Pediatric Institute and Children's Hospital, The Cleveland Clinic, Cleveland, Ohio, USA.
PLoS One. 2013 Apr 18;8(4):e61309. doi: 10.1371/journal.pone.0061309. Print 2013.
Environmental exposure to respiratory syncytial virus (RSV) is a leading cause of respiratory infections in infants, but it remains unknown whether this infection is transmitted transplacentally from the lungs of infected mothers to the offspring. We sought to test the hypothesis that RSV travels from the respiratory tract during pregnancy, crosses the placenta to the fetus, persists in the lung tissues of the offspring, and modulates pre- and postnatal expression of growth factors, thereby predisposing to airway hyperreactivity.

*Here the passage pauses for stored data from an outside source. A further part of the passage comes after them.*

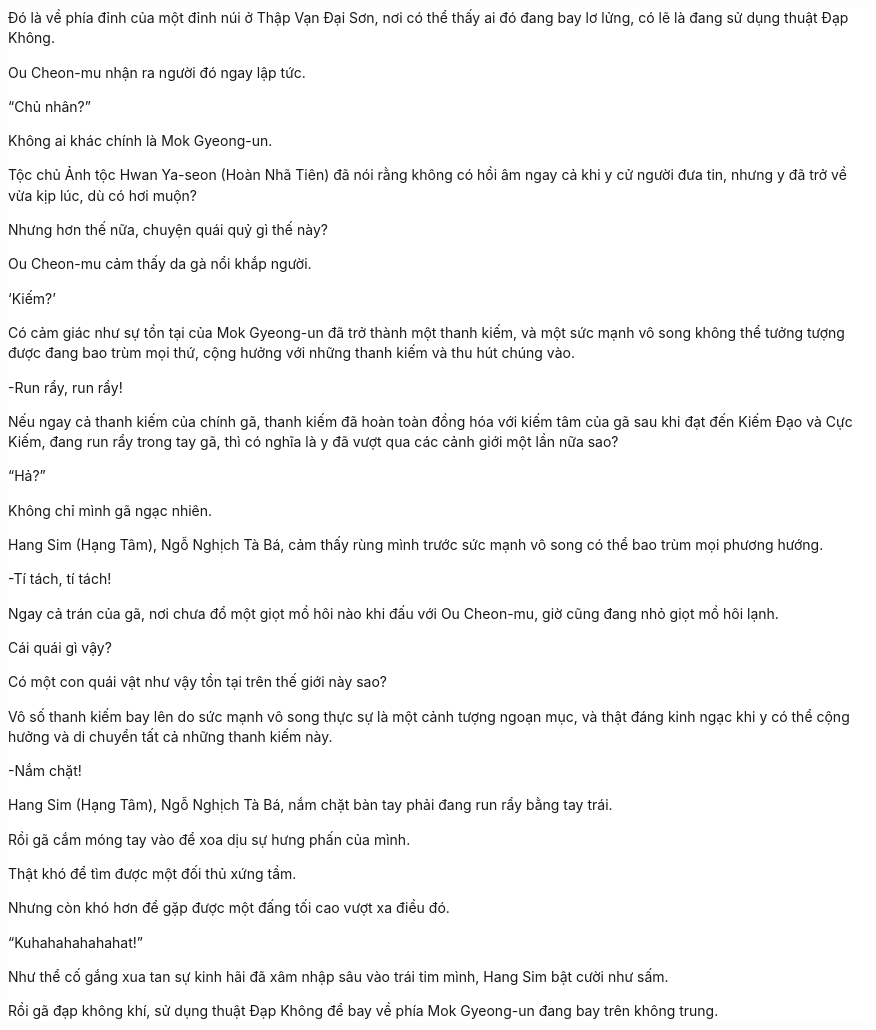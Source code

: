 Đó là về phía đỉnh của một đỉnh núi ở Thập Vạn Đại Sơn, nơi có thể thấy ai đó đang bay lơ lửng, có lẽ là đang sử dụng thuật Đạp Không.

Ou Cheon-mu nhận ra người đó ngay lập tức.

“Chủ nhân?”

Không ai khác chính là Mok Gyeong-un.

Tộc chủ Ảnh tộc Hwan Ya-seon (Hoàn Nhã Tiên) đã nói rằng không có hồi âm ngay cả khi y cử người đưa tin, nhưng y đã trở về vừa kịp lúc, dù có hơi muộn?

Nhưng hơn thế nữa, chuyện quái quỷ gì thế này?

Ou Cheon-mu cảm thấy da gà nổi khắp người.

‘Kiếm?’

Có cảm giác như sự tồn tại của Mok Gyeong-un đã trở thành một thanh kiếm, và một sức mạnh vô song không thể tưởng tượng được đang bao trùm mọi thứ, cộng hưởng với những thanh kiếm và thu hút chúng vào.

-Run rẩy, run rẩy!

Nếu ngay cả thanh kiếm của chính gã, thanh kiếm đã hoàn toàn đồng hóa với kiếm tâm của gã sau khi đạt đến Kiếm Đạo và Cực Kiếm, đang run rẩy trong tay gã, thì có nghĩa là y đã vượt qua các cảnh giới một lần nữa sao?

“Hả?”

Không chỉ mình gã ngạc nhiên.

Hang Sim (Hạng Tâm), Ngỗ Nghịch Tà Bá, cảm thấy rùng mình trước sức mạnh vô song có thể bao trùm mọi phương hướng.

-Tí tách, tí tách!

Ngay cả trán của gã, nơi chưa đổ một giọt mồ hôi nào khi đấu với Ou Cheon-mu, giờ cũng đang nhỏ giọt mồ hôi lạnh.

Cái quái gì vậy?

Có một con quái vật như vậy tồn tại trên thế giới này sao?

Vô số thanh kiếm bay lên do sức mạnh vô song thực sự là một cảnh tượng ngoạn mục, và thật đáng kinh ngạc khi y có thể cộng hưởng và di chuyển tất cả những thanh kiếm này.

-Nắm chặt!

Hang Sim (Hạng Tâm), Ngỗ Nghịch Tà Bá, nắm chặt bàn tay phải đang run rẩy bằng tay trái.

Rồi gã cắm móng tay vào để xoa dịu sự hưng phấn của mình.

Thật khó để tìm được một đối thủ xứng tầm.

Nhưng còn khó hơn để gặp được một đấng tối cao vượt xa điều đó.

“Kuhahahahahahat!”

Như thể cố gắng xua tan sự kinh hãi đã xâm nhập sâu vào trái tim mình, Hang Sim bật cười như sấm.

Rồi gã đạp không khí, sử dụng thuật Đạp Không để bay về phía Mok Gyeong-un đang bay trên không trung.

Pregnant rats were inoculated intratracheally at midterm using recombinant RSV expressing red fluorescent protein (RFP). Viral RNA was amplified by RT-PCR and confirmed by sequencing. RFP expression was analyzed by flow cytometry and viral culture. Developmental and pathophysiologic implications of prenatal infection were determined by analyzing the expression of genes encoding critical growth factors, particularly neurotrophic factors and receptors. We also measured the expression of key neurotransmitters and postnatal bronchial reactivity in vertically infected lungs, and assessed their dependence on neurotrophic signaling using selective biological or chemical inhibition.

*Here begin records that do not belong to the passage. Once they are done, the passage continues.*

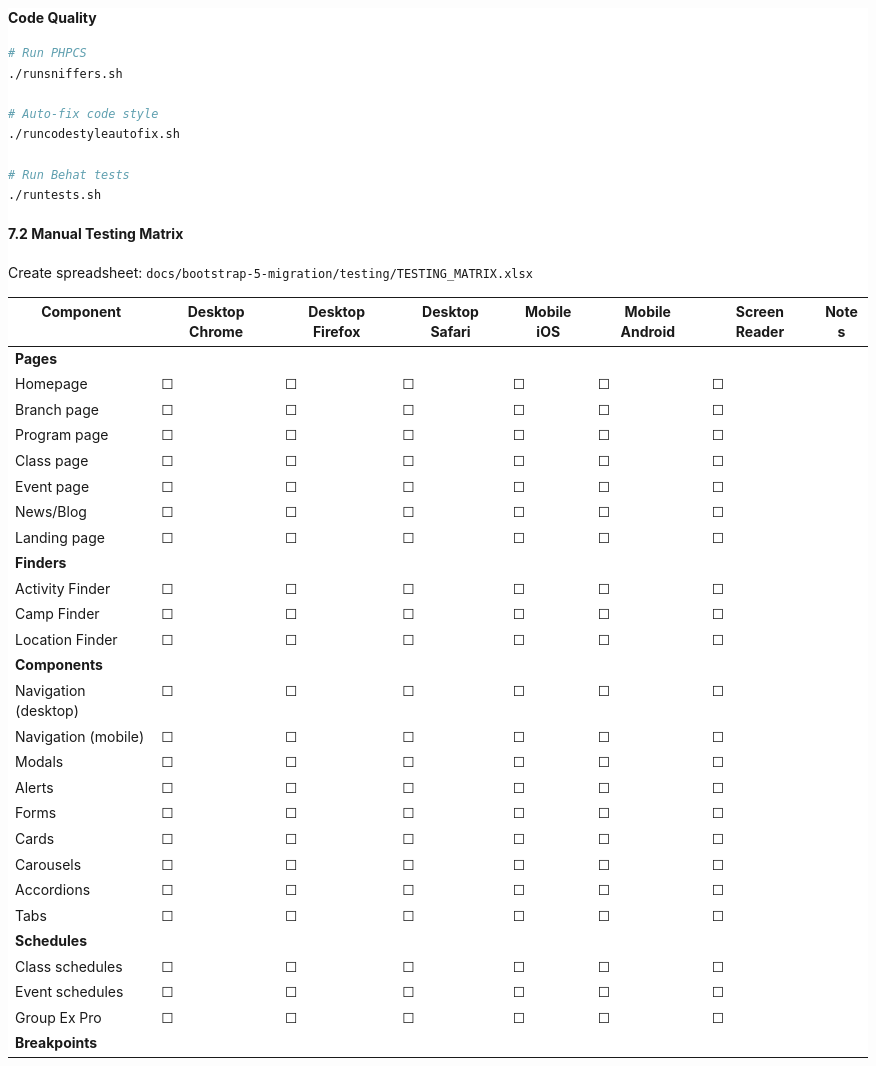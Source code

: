 **Code Quality**
```bash
# Run PHPCS
./runsniffers.sh

# Auto-fix code style
./runcodestyleautofix.sh

# Run Behat tests
./runtests.sh
```

#### 7.2 Manual Testing Matrix

Create spreadsheet: `docs/bootstrap-5-migration/testing/TESTING_MATRIX.xlsx`

| Component | Desktop Chrome | Desktop Firefox | Desktop Safari | Mobile iOS | Mobile Android | Screen Reader | Notes |
|-----------|----------------|-----------------|----------------|------------|----------------|---------------|-------|
| **Pages** | | | | | | | |
| Homepage | ☐ | ☐ | ☐ | ☐ | ☐ | ☐ | |
| Branch page | ☐ | ☐ | ☐ | ☐ | ☐ | ☐ | |
| Program page | ☐ | ☐ | ☐ | ☐ | ☐ | ☐ | |
| Class page | ☐ | ☐ | ☐ | ☐ | ☐ | ☐ | |
| Event page | ☐ | ☐ | ☐ | ☐ | ☐ | ☐ | |
| News/Blog | ☐ | ☐ | ☐ | ☐ | ☐ | ☐ | |
| Landing page | ☐ | ☐ | ☐ | ☐ | ☐ | ☐ | |
| **Finders** | | | | | | | |
| Activity Finder | ☐ | ☐ | ☐ | ☐ | ☐ | ☐ | |
| Camp Finder | ☐ | ☐ | ☐ | ☐ | ☐ | ☐ | |
| Location Finder | ☐ | ☐ | ☐ | ☐ | ☐ | ☐ | |
| **Components** | | | | | | | |
| Navigation (desktop) | ☐ | ☐ | ☐ | ☐ | ☐ | ☐ | |
| Navigation (mobile) | ☐ | ☐ | ☐ | ☐ | ☐ | ☐ | |
| Modals | ☐ | ☐ | ☐ | ☐ | ☐ | ☐ | |
| Alerts | ☐ | ☐ | ☐ | ☐ | ☐ | ☐ | |
| Forms | ☐ | ☐ | ☐ | ☐ | ☐ | ☐ | |
| Cards | ☐ | ☐ | ☐ | ☐ | ☐ | ☐ | |
| Carousels | ☐ | ☐ | ☐ | ☐ | ☐ | ☐ | |
| Accordions | ☐ | ☐ | ☐ | ☐ | ☐ | ☐ | |
| Tabs | ☐ | ☐ | ☐ | ☐ | ☐ | ☐ | |
| **Schedules** | | | | | | | |
| Class schedules | ☐ | ☐ | ☐ | ☐ | ☐ | ☐ | |
| Event schedules | ☐ | ☐ | ☐ | ☐ | ☐ | ☐ | |
| Group Ex Pro | ☐ | ☐ | ☐ | ☐ | ☐ | ☐ | |
| **Breakpoints** | | | | | | | |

RSV genome was found in 30% of fetuses, as well as in the lungs of 40% of newborns and 25% of adults. RFP expression was also shown by flow cytometry and replicating virus was cultured from exposed fetuses. Nerve growth factor and its TrkA receptor were upregulated in RSV- infected fetal lungs and co-localized with increased cholinergic innervation. Acetylcholine expression and smooth muscle response to cholinergic stimulation increased in lungs exposed to RSV in utero and reinfected after birth, and blocking TrkA signaling inhibited both effects.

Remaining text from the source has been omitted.